Tens of thousands of Muslim Rohingya have fled their homes since a bloody crackdown by the Myanmar army in Rakhine, sparked by a string of deadly attacks on police border posts in early October.
“The fact that only one particular ethnicity is being driven out is by definition ethnic cleansing,” Malaysia’s foreign ministry said in an unusually strongly-worded statement on Saturday.
Myanmar has balked at such criticism, saying the Rakhine crisis is an internal issue. However, international pressure on the country is mounting.
Malaysia’s statement noted that hundreds of thousands of Rohingya have fled to neighbouring countries in recent years, including approximately 56,000 to Muslim-majority Malaysia.
That, the statement said, “makes this matter no longer an internal matter, but an international matter”.
On Saturday morning, a convoy carrying the former UN chief arrived outside the Rohingya village of Wapeik, which has seen significant damage from fire.
Annan is not expected to brief the media until Tuesday, after his visit to Rakhine ends.
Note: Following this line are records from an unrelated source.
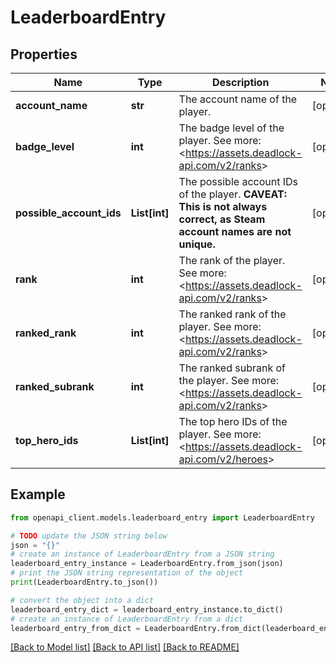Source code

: # LeaderboardEntry


## Properties

Name | Type | Description | Notes
------------ | ------------- | ------------- | -------------
**account_name** | **str** | The account name of the player. | [optional] 
**badge_level** | **int** | The badge level of the player. See more: &lt;https://assets.deadlock-api.com/v2/ranks&gt; | [optional] 
**possible_account_ids** | **List[int]** | The possible account IDs of the player. **CAVEAT: This is not always correct, as Steam account names are not unique.** | [optional] 
**rank** | **int** | The rank of the player. See more: &lt;https://assets.deadlock-api.com/v2/ranks&gt; | [optional] 
**ranked_rank** | **int** | The ranked rank of the player. See more: &lt;https://assets.deadlock-api.com/v2/ranks&gt; | [optional] 
**ranked_subrank** | **int** | The ranked subrank of the player. See more: &lt;https://assets.deadlock-api.com/v2/ranks&gt; | [optional] 
**top_hero_ids** | **List[int]** | The top hero IDs of the player. See more: &lt;https://assets.deadlock-api.com/v2/heroes&gt; | [optional] 

## Example

```python
from openapi_client.models.leaderboard_entry import LeaderboardEntry

# TODO update the JSON string below
json = "{}"
# create an instance of LeaderboardEntry from a JSON string
leaderboard_entry_instance = LeaderboardEntry.from_json(json)
# print the JSON string representation of the object
print(LeaderboardEntry.to_json())

# convert the object into a dict
leaderboard_entry_dict = leaderboard_entry_instance.to_dict()
# create an instance of LeaderboardEntry from a dict
leaderboard_entry_from_dict = LeaderboardEntry.from_dict(leaderboard_entry_dict)
```
[[Back to Model list]](../README.md#documentation-for-models) [[Back to API list]](../README.md#documentation-for-api-endpoints) [[Back to README]](../README.md)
Myanmar has restricted access to the northern part of the state and says its military is hunting down the perpetrators of the attacks.
However, rights groups and Rohingya refugees who have made it to Bangladesh have accused the military of killing civilians and razing entire villages as a form of collective punishment.
The Rohingya have long faced persecution and government restrictions on movement that has been likened to apartheid.
Much of Myanmar views the Rohingya as illegal immigrants from Bangladesh, even though most of them have lived there for generations.
Before the latest violence broke out, Myanmar’s de facto civilian leader Aung San Suu Kyi formed a commission tasked with trying to solve the Rakhine crisis, headed by Annan.
That task has been made considerably harder since fighting broke out.
The Nobel Peace Prize winner has also been criticised for not defending the Rohingya.
Since winning a historic election last year, Aung San Suu Kyi has hardly spoken out on the issue.
However, during a trip to Singapore this week, she gave a rare interview in which she hit out at international criticism.
Her hands are somewhat tied by Myanmar’s notoriously abusive military.
Under the country’s military government-era constitution, the army still controls key ministries and has a parliamentary veto.